As a concrete example, in Fig. 8, we illustrate a quantum circuit for the high/low pass filter applying to multiple data sets. A single n-qubit data labeled $$\alpha$$ is described as $$\bigotimes _{j=0}^{N-1}|x_j^{(\alpha )}\rangle$$ ($$N=2^n$$) with an auxiliary state $$\bigotimes |0\rangle$$. A sequence of operations, the QFFT, the SWAP gate acting on multiple qubits, and the inverse QFFT (IQFFT), generates both the high and low pass filtered data sets separated with some cutoff frequency $$\Lambda$$ through a single circuit. Multiple data sets can be processed simultaneously when the corresponding states are stored in a superposition state with some probability amplitudes $$\{c_\alpha \}$$. If enough numbers of data sets are given, this information processing system exceeds the one using the QFT. Replacing the QFFT with the two-dimensional QFFT, we can also use this system as an edge detector for multiple quantum images (see Fig. 9 as a conceptual image).

## Summary and discussion

In this paper, we have discussed an implementation of the FFT as a quantum circuit. The quantum version of the FFT (QFFT) is defined as a transformation of a tensor product of quantum states. The QFFT has been constructed by a combination of several fundamental arithmetic operators such as an adder, subtractor and shift operators which have been implemented into the quantum circuit of the QFFT without generating any garbage bits.

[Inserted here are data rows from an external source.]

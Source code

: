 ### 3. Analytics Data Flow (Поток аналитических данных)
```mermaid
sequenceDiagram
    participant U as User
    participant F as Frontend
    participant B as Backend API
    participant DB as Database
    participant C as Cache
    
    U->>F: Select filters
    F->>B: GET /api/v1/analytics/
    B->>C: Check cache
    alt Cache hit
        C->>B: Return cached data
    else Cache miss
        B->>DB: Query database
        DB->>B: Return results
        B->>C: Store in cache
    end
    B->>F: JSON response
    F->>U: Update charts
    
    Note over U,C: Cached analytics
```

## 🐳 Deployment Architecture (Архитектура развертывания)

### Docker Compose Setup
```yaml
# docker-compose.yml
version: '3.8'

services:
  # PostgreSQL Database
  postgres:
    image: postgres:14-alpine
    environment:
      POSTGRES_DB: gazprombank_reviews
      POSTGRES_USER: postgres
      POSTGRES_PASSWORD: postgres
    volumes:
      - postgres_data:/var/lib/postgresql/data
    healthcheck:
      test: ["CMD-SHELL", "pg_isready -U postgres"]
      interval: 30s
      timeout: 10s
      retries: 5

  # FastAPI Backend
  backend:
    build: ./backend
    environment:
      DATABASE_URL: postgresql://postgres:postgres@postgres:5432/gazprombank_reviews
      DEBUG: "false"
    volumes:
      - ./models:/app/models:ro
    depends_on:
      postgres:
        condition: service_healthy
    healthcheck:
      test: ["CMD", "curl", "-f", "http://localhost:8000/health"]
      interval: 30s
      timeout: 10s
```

One of the advantages of the QFFT is due to its high versatility: The QFFT is applicable to all the problems that can be solved by the conventional FFT. For instance, the frequency domain filtering of digital images is one of the possible applications of the QFFT. A major advantage of using the QFFT lies in its quantum superposition: Multiple images are processed simultaneously. It is even superior to the QFT when the number of images is sufficiently large.

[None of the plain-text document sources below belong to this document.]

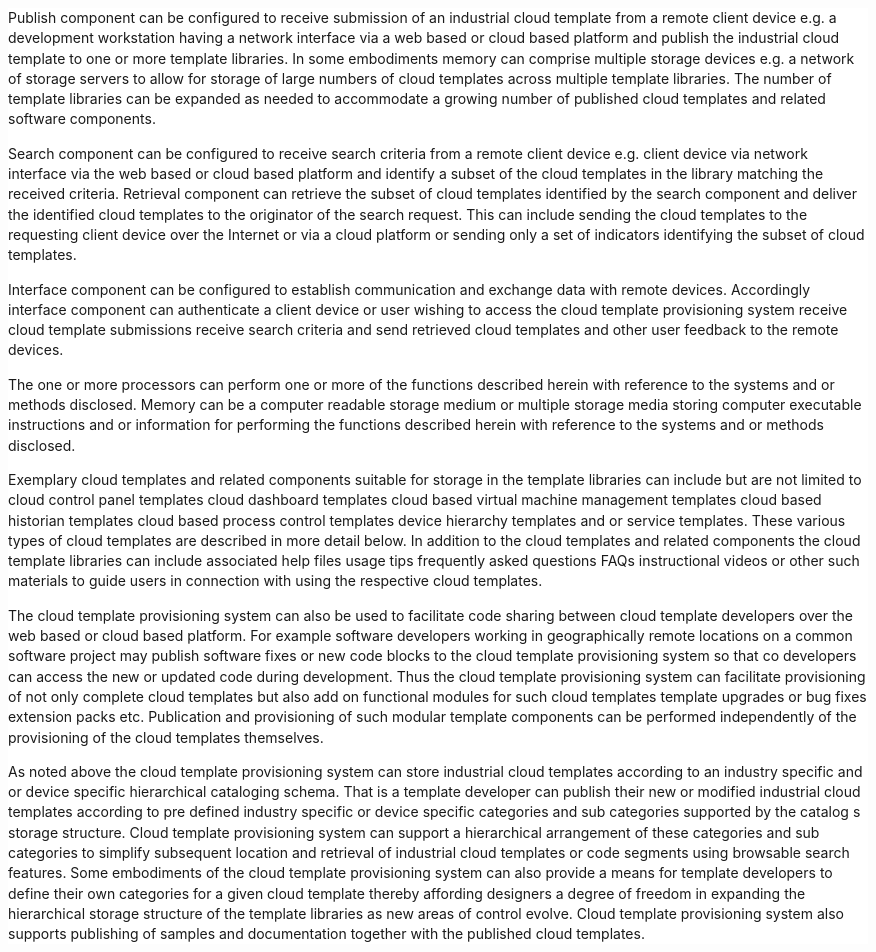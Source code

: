 Publish component can be configured to receive submission of an industrial cloud template from a remote client device e.g. a development workstation having a network interface via a web based or cloud based platform and publish the industrial cloud template to one or more template libraries. In some embodiments memory can comprise multiple storage devices e.g. a network of storage servers to allow for storage of large numbers of cloud templates across multiple template libraries. The number of template libraries can be expanded as needed to accommodate a growing number of published cloud templates and related software components.

Search component can be configured to receive search criteria from a remote client device e.g. client device via network interface via the web based or cloud based platform and identify a subset of the cloud templates in the library matching the received criteria. Retrieval component can retrieve the subset of cloud templates identified by the search component and deliver the identified cloud templates to the originator of the search request. This can include sending the cloud templates to the requesting client device over the Internet or via a cloud platform or sending only a set of indicators identifying the subset of cloud templates.

Interface component can be configured to establish communication and exchange data with remote devices. Accordingly interface component can authenticate a client device or user wishing to access the cloud template provisioning system receive cloud template submissions receive search criteria and send retrieved cloud templates and other user feedback to the remote devices.

The one or more processors can perform one or more of the functions described herein with reference to the systems and or methods disclosed. Memory can be a computer readable storage medium or multiple storage media storing computer executable instructions and or information for performing the functions described herein with reference to the systems and or methods disclosed.

Exemplary cloud templates and related components suitable for storage in the template libraries can include but are not limited to cloud control panel templates cloud dashboard templates cloud based virtual machine management templates cloud based historian templates cloud based process control templates device hierarchy templates and or service templates. These various types of cloud templates are described in more detail below. In addition to the cloud templates and related components the cloud template libraries can include associated help files usage tips frequently asked questions FAQs instructional videos or other such materials to guide users in connection with using the respective cloud templates.

The cloud template provisioning system can also be used to facilitate code sharing between cloud template developers over the web based or cloud based platform. For example software developers working in geographically remote locations on a common software project may publish software fixes or new code blocks to the cloud template provisioning system so that co developers can access the new or updated code during development. Thus the cloud template provisioning system can facilitate provisioning of not only complete cloud templates but also add on functional modules for such cloud templates template upgrades or bug fixes extension packs etc. Publication and provisioning of such modular template components can be performed independently of the provisioning of the cloud templates themselves.

As noted above the cloud template provisioning system can store industrial cloud templates according to an industry specific and or device specific hierarchical cataloging schema. That is a template developer can publish their new or modified industrial cloud templates according to pre defined industry specific or device specific categories and sub categories supported by the catalog s storage structure. Cloud template provisioning system can support a hierarchical arrangement of these categories and sub categories to simplify subsequent location and retrieval of industrial cloud templates or code segments using browsable search features. Some embodiments of the cloud template provisioning system can also provide a means for template developers to define their own categories for a given cloud template thereby affording designers a degree of freedom in expanding the hierarchical storage structure of the template libraries as new areas of control evolve. Cloud template provisioning system also supports publishing of samples and documentation together with the published cloud templates.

Utilization of the resultant multiple data sets obtained after performing the QFFT is also interesting. The QFFT sustains all the information of Fourier coefficients until the moment the quantum state is measured. If the quantum state that contains the Fourier coefficients of multiple data sets was passed on to some quantum device directly and there were some proper techniques to handle it, it would play a key role in the field of quantum machine learning.